[Collected data]
──────
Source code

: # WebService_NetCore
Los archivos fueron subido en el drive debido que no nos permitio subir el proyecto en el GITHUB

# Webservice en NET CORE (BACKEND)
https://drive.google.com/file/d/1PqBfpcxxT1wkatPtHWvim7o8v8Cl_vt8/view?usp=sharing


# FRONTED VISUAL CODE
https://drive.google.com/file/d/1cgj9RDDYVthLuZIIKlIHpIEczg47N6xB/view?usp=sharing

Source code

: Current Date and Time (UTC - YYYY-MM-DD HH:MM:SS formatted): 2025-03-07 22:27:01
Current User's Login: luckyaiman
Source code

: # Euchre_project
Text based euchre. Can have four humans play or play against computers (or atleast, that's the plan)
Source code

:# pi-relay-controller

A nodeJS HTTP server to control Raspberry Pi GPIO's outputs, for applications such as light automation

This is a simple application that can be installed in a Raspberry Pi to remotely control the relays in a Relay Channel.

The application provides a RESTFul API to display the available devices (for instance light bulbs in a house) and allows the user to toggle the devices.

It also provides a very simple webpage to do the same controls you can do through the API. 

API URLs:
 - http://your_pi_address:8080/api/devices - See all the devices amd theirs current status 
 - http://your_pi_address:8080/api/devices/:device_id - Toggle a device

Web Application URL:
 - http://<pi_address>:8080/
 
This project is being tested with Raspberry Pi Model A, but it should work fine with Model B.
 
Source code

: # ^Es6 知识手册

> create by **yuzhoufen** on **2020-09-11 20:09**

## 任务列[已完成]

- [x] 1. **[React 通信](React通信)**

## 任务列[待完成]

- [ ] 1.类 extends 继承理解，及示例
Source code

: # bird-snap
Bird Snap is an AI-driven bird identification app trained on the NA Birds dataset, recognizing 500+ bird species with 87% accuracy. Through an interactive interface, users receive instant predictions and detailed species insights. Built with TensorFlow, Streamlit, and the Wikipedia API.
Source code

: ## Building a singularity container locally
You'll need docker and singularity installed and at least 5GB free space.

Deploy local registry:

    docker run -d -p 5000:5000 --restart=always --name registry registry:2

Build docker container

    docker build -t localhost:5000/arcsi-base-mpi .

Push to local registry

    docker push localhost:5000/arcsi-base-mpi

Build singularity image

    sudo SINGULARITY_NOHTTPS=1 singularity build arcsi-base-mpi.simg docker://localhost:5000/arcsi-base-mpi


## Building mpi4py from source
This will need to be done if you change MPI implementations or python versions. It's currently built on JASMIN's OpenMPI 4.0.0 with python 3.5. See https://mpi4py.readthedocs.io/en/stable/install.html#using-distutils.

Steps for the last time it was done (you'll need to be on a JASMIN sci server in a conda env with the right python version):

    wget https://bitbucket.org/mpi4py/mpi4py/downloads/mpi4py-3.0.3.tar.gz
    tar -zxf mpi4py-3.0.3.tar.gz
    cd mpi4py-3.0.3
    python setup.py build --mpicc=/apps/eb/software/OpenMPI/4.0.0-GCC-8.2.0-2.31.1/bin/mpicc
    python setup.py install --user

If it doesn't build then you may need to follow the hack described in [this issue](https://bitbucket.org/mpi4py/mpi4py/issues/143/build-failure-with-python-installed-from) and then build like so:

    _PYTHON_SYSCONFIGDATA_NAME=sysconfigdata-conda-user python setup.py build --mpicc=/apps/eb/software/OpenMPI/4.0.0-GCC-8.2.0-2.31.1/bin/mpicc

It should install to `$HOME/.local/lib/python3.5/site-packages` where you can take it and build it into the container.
──────
### Work order
The word "provides" may occur in lines of the data above; say how many lines hold it, giving only the number.

### Reply
2